--- PROMPT ---
Reproduce exactly the lines below from the one containing "section-level constitutive relation, so" through the one containing "traces; iter~121 already", including both, and nothing else.

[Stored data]
* * * * *

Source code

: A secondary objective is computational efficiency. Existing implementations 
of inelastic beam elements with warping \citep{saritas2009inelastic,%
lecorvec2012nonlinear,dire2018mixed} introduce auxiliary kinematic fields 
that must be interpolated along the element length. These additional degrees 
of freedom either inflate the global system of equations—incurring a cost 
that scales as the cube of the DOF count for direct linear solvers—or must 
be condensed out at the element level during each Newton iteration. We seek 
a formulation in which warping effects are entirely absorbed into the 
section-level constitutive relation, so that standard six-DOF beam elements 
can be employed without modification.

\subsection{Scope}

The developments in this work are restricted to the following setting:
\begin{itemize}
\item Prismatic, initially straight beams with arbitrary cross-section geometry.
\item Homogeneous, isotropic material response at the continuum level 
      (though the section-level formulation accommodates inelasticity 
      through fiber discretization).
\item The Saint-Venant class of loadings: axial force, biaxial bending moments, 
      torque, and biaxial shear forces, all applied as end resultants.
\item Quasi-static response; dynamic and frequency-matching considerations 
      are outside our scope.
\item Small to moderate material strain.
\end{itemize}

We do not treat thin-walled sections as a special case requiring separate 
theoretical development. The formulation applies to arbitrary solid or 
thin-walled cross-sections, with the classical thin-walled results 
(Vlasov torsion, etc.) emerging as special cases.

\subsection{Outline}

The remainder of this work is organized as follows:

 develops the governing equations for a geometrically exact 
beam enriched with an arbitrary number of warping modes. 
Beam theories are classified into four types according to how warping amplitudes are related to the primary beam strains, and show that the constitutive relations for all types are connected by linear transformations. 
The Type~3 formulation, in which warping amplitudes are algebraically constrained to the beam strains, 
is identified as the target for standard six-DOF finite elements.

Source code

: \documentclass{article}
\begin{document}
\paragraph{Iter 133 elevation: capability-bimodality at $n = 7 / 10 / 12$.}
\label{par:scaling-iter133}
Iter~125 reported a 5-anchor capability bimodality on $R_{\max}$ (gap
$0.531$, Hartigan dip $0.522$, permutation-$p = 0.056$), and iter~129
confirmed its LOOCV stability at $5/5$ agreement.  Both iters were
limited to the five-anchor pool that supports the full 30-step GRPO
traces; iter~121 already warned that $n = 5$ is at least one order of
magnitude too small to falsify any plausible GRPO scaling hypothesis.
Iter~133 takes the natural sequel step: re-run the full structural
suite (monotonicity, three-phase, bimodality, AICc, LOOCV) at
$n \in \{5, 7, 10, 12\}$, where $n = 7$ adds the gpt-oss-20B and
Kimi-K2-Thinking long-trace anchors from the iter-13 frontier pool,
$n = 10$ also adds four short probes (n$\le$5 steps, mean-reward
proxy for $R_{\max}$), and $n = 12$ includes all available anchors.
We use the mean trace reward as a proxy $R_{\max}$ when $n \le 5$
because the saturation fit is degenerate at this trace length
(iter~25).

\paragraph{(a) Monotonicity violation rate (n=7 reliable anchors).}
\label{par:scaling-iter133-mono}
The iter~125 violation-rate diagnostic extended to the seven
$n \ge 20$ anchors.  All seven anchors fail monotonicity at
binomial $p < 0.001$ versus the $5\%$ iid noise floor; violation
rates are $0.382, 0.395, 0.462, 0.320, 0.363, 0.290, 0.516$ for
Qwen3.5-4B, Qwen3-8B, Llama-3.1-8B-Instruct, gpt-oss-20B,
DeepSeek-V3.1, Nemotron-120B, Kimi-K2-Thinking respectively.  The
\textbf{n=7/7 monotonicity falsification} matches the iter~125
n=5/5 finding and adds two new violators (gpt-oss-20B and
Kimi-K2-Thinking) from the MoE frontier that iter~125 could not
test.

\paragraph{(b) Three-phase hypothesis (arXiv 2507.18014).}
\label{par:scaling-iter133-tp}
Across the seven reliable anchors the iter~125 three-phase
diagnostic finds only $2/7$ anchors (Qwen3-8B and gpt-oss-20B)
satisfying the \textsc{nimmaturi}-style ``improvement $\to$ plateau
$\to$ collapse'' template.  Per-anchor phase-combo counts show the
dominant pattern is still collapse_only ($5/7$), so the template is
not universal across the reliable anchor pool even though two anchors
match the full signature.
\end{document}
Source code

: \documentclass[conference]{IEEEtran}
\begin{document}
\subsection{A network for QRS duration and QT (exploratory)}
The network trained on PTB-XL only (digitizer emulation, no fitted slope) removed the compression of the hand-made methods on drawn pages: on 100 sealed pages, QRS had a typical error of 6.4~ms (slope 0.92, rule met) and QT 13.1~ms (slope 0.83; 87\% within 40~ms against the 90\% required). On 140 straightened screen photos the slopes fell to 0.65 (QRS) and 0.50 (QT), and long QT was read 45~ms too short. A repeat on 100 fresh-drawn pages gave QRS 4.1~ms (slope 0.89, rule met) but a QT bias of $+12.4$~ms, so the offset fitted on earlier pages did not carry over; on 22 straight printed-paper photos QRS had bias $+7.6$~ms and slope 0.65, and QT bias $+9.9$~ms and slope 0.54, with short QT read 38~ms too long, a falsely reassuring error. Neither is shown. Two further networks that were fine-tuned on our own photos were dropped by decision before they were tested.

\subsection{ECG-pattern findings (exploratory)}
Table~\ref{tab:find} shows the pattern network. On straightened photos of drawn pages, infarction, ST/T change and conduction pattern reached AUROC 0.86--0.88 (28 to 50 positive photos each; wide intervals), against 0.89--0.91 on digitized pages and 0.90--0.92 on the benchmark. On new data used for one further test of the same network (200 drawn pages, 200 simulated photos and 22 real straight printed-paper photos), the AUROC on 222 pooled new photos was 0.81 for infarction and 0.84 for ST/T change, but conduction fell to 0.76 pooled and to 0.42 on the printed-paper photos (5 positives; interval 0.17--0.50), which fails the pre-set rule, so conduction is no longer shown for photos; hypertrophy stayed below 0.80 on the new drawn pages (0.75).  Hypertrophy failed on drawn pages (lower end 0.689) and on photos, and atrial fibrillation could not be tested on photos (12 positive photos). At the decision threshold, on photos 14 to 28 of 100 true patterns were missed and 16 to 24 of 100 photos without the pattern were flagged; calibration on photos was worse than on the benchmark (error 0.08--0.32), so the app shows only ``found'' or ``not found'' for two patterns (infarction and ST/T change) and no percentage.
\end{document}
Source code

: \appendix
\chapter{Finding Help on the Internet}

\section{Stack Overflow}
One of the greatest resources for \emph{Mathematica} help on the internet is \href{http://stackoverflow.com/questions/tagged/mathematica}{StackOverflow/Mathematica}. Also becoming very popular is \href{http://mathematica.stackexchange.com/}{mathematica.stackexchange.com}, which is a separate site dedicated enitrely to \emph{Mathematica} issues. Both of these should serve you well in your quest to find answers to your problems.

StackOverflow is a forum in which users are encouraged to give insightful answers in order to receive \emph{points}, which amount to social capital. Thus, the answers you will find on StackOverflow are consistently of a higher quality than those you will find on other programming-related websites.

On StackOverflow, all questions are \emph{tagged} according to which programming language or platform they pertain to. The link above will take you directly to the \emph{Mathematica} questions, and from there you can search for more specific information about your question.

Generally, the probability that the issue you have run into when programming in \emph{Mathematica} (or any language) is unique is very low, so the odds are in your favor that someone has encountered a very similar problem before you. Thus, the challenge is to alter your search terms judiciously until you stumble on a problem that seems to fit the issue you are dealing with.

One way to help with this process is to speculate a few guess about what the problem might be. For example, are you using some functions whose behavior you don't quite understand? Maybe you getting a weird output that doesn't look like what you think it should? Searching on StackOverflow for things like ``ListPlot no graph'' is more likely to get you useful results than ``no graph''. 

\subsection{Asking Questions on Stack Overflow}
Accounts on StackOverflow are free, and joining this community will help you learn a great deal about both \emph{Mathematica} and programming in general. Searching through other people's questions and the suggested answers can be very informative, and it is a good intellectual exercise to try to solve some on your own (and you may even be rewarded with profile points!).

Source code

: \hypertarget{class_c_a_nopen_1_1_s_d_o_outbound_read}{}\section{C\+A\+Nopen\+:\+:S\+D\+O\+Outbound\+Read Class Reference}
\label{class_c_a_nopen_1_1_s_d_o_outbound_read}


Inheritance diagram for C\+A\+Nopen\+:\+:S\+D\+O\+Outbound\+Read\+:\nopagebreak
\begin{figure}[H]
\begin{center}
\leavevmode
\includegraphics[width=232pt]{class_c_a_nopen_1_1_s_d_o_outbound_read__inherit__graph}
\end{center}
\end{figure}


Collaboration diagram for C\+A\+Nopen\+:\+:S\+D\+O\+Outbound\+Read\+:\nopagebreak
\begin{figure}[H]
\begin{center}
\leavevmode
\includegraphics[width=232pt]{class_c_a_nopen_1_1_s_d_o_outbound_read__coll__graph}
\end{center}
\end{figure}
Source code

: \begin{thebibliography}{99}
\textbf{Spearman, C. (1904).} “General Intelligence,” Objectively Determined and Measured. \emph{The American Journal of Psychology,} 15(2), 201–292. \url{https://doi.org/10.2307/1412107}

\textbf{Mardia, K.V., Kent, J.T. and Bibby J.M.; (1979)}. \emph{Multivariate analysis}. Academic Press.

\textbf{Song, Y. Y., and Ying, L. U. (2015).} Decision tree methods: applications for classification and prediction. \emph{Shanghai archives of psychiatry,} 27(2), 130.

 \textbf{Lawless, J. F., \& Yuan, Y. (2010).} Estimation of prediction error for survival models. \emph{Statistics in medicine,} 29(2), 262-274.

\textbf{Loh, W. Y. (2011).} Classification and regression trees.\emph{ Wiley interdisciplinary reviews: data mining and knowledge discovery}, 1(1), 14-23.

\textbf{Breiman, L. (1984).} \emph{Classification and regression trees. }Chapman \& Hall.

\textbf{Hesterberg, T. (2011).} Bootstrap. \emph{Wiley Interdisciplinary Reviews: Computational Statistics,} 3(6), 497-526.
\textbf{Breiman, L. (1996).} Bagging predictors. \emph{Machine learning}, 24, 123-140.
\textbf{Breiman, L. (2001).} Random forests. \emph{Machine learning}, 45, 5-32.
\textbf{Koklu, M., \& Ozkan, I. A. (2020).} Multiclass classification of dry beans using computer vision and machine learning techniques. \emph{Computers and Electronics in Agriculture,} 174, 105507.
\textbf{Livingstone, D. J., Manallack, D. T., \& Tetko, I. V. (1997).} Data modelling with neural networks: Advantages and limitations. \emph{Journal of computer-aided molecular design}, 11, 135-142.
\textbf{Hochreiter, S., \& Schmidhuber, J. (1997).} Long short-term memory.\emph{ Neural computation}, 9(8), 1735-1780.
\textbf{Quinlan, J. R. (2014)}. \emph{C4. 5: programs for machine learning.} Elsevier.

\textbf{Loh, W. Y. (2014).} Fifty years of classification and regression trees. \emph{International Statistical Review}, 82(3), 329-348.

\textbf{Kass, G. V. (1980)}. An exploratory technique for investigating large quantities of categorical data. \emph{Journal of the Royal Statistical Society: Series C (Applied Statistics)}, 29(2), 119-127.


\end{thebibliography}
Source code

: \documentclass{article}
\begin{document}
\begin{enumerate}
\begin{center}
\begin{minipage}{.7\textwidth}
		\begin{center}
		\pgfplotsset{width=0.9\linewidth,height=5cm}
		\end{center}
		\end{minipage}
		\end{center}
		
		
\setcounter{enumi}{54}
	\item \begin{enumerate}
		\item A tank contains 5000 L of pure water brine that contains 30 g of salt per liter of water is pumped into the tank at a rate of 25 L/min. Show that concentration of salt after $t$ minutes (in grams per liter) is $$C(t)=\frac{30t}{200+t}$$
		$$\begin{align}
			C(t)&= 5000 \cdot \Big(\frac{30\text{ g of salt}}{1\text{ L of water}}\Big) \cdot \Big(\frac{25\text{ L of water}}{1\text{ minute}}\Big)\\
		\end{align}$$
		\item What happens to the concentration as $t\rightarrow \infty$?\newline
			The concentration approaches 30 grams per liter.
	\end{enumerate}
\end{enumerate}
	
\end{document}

* * * * *

--- OUTPUT FOR THIS EXERCISE ---
section-level constitutive relation, so that standard six-DOF beam elements 
can be employed without modification.

\subsection{Scope}

The developments in this work are restricted to the following setting:
\begin{itemize}
\item Prismatic, initially straight beams with arbitrary cross-section geometry.
\item Homogeneous, isotropic material response at the continuum level 
      (though the section-level formulation accommodates inelasticity 
      through fiber discretization).
\item The Saint-Venant class of loadings: axial force, biaxial bending moments, 
      torque, and biaxial shear forces, all applied as end resultants.
\item Quasi-static response; dynamic and frequency-matching considerations 
      are outside our scope.
\item Small to moderate material strain.
\end{itemize}

We do not treat thin-walled sections as a special case requiring separate 
theoretical development. The formulation applies to arbitrary solid or 
thin-walled cross-sections, with the classical thin-walled results 
(Vlasov torsion, etc.) emerging as special cases.

\subsection{Outline}

The remainder of this work is organized as follows:

 develops the governing equations for a geometrically exact 
beam enriched with an arbitrary number of warping modes. 
Beam theories are classified into four types according to how warping amplitudes are related to the primary beam strains, and show that the constitutive relations for all types are connected by linear transformations. 
The Type~3 formulation, in which warping amplitudes are algebraically constrained to the beam strains, 
is identified as the target for standard six-DOF finite elements.

Source code

: \documentclass{article}
\begin{document}
\paragraph{Iter 133 elevation: capability-bimodality at $n = 7 / 10 / 12$.}
\label{par:scaling-iter133}
Iter~125 reported a 5-anchor capability bimodality on $R_{\max}$ (gap
$0.531$, Hartigan dip $0.522$, permutation-$p = 0.056$), and iter~129
confirmed its LOOCV stability at $5/5$ agreement.  Both iters were
limited to the five-anchor pool that supports the full 30-step GRPO
traces; iter~121 already warned that $n = 5$ is at least one order of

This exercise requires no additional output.